- Task item
From the data, copy out every line in which the word "that" appears.

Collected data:

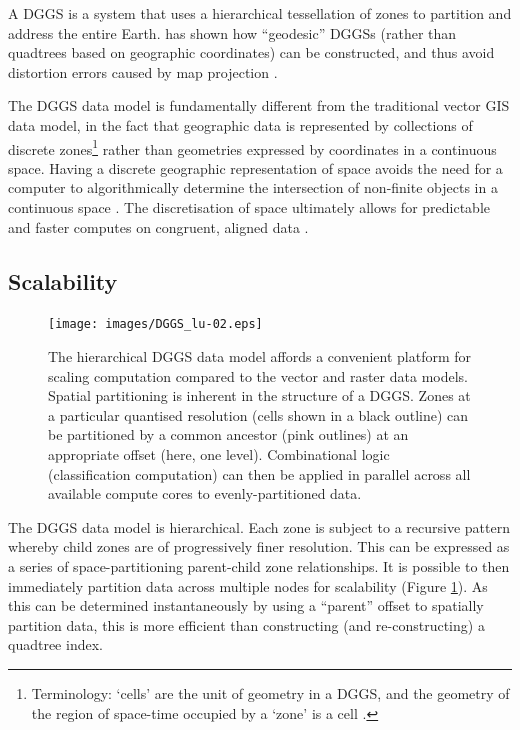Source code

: \documentclass[]{interact}
\theoremstyle{plain}%
\theoremstyle{definition}
\theoremstyle{remark}
\begin{document}
A \ac{DGGS} is a system that uses a hierarchical tessellation of zones to partition and address the entire Earth. \citet{sahr2003geodesic} has shown how ``geodesic'' \acp{DGGS} (rather than quadtrees based on geographic coordinates) can be constructed, and thus avoid distortion errors caused by map projection \citep{goodchild2018reimagining}.

The \ac{DGGS} data model is fundamentally different from the traditional vector \ac{GIS} data model, in the fact that geographic data is represented by collections of discrete zones\footnote{Terminology: `cells' are the unit of geometry in a \ac{DGGS}, and the geometry of the region of space-time occupied by a `zone' is a cell \citep{topic21}.} rather than geometries expressed by coordinates in a continuous space. Having a discrete geographic representation of space avoids the need for a computer to algorithmically determine the intersection of non-finite objects in a continuous space \citep{bentley1979algorithms,robertson2020integrated}. The discretisation of space ultimately allows for predictable and faster computes on congruent, aligned data \citep{dutton1989modelling}.

\subsection{Scalability}

\begin{figure}[t]
    \centering
    \texttt{[image: images/DGGS\_lu-02.eps]}
    \caption{The hierarchical \ac{DGGS} data model affords a convenient platform for scaling computation compared to the vector and raster data models. Spatial partitioning is inherent in the structure of a \ac{DGGS}. Zones at a particular quantised resolution (cells shown in a black outline) can be partitioned by a common ancestor (pink outlines) at an appropriate offset (here, one level). Combinational logic (classification computation) can then be applied in parallel across all available compute cores to evenly-partitioned data.}
    \label{fig:Scalable}
\end{figure}

The \ac{DGGS} data model is hierarchical. Each zone is subject to a recursive pattern whereby child zones are of progressively finer resolution. This can be expressed as a series of space-partitioning parent-child zone relationships. It is possible to then immediately partition data across multiple nodes for scalability (Figure \ref{fig:Scalable}). As this can be determined instantaneously by using a ``parent'' offset to spatially partition data, this is more efficient than constructing (and re-constructing) a quadtree index.
\end{document}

- Result of the task
A \ac{DGGS} is a system that uses a hierarchical tessellation of zones to partition and address the entire Earth. \citet{sahr2003geodesic} has shown how ``geodesic'' \acp{DGGS} (rather than quadtrees based on geographic coordinates) can be constructed, and thus avoid distortion errors caused by map projection \citep{goodchild2018reimagining}.
The \ac{DGGS} data model is fundamentally different from the traditional vector \ac{GIS} data model, in the fact that geographic data is represented by collections of discrete zones\footnote{Terminology: `cells' are the unit of geometry in a \ac{DGGS}, and the geometry of the region of space-time occupied by a `zone' is a cell \citep{topic21}.} rather than geometries expressed by coordinates in a continuous space. Having a discrete geographic representation of space avoids the need for a computer to algorithmically determine the intersection of non-finite objects in a continuous space \citep{bentley1979algorithms,robertson2020integrated}. The discretisation of space ultimately allows for predictable and faster computes on congruent, aligned data \citep{dutton1989modelling}.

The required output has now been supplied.